_ABOUT THIS TASK_. Every line that holds the word "sonnet" needs to be copied from the data below.

━━━━━━━━━━━━━━━━━━━━

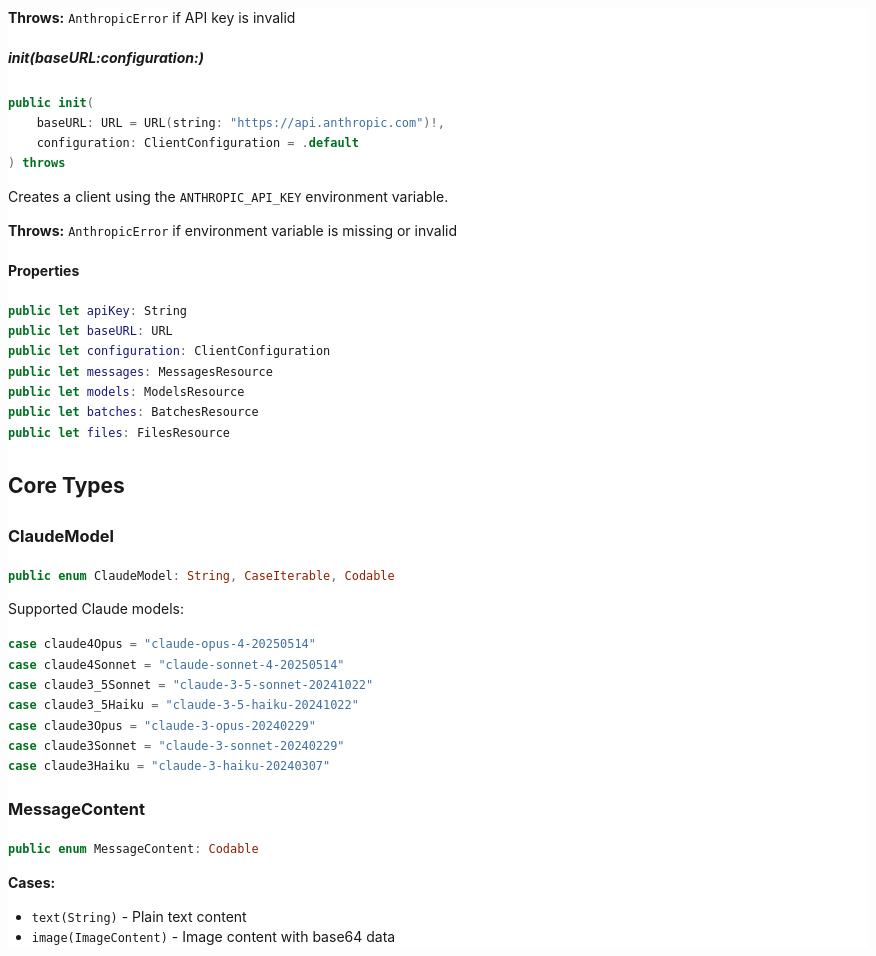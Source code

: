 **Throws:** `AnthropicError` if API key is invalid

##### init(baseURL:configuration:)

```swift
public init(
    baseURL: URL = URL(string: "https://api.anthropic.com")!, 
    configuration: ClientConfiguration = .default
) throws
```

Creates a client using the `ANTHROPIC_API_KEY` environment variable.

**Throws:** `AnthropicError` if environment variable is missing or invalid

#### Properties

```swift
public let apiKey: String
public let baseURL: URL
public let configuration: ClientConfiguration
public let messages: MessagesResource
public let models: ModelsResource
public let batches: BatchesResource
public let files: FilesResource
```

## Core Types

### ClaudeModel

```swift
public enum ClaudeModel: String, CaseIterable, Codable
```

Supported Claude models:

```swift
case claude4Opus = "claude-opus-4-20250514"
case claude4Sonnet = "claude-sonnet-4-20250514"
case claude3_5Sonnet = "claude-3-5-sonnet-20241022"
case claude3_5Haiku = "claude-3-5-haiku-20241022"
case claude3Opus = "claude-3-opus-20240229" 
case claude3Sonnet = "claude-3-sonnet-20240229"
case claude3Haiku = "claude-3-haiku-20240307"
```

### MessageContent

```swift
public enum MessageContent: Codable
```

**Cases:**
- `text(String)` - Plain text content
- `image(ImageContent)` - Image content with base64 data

━━━━━━━━━━━━━━━━━━━━

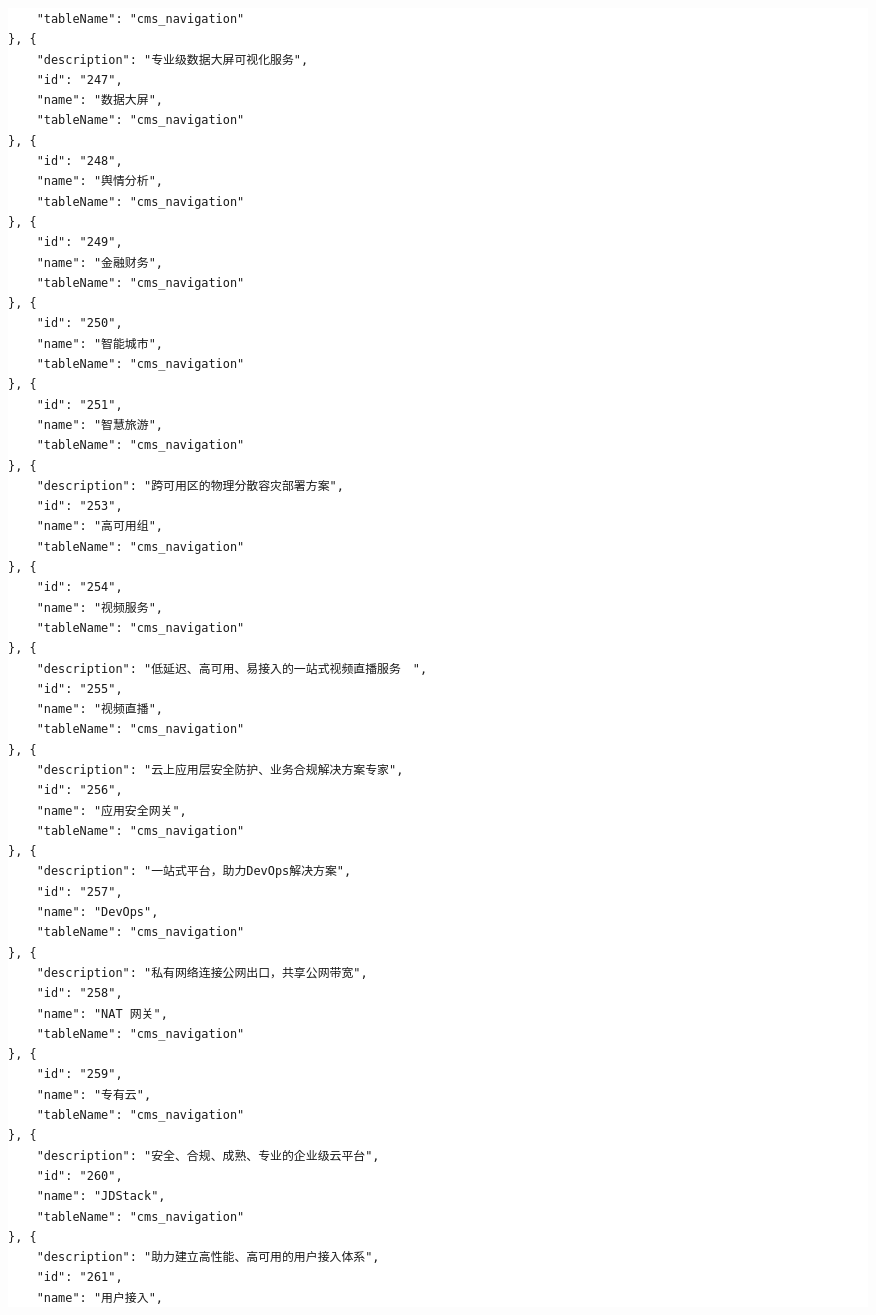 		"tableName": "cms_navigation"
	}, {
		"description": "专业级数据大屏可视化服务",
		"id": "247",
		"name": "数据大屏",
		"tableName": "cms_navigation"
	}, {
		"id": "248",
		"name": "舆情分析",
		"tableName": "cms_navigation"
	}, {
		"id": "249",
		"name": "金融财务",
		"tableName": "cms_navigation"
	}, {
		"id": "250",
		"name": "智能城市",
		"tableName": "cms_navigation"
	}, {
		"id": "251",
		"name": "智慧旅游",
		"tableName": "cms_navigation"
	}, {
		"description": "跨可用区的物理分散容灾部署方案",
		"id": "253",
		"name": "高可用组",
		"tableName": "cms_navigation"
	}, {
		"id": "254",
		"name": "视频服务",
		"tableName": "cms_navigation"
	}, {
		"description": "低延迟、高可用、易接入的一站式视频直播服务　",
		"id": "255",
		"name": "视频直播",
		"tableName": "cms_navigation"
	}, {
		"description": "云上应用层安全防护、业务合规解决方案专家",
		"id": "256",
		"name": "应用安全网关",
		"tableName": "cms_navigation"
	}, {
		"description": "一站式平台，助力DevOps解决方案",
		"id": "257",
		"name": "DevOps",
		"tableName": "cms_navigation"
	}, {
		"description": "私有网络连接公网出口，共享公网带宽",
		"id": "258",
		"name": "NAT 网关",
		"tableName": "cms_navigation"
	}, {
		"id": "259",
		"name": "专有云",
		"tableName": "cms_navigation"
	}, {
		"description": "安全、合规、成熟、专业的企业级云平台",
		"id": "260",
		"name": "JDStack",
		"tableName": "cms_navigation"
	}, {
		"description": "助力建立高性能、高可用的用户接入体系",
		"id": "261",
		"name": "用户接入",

━━━━━━━━━━━━━━━━━━━━

_ANSWER BOX_.
case claude4Sonnet = "claude-sonnet-4-20250514"
case claude3_5Sonnet = "claude-3-5-sonnet-20241022"
case claude3Sonnet = "claude-3-sonnet-20240229"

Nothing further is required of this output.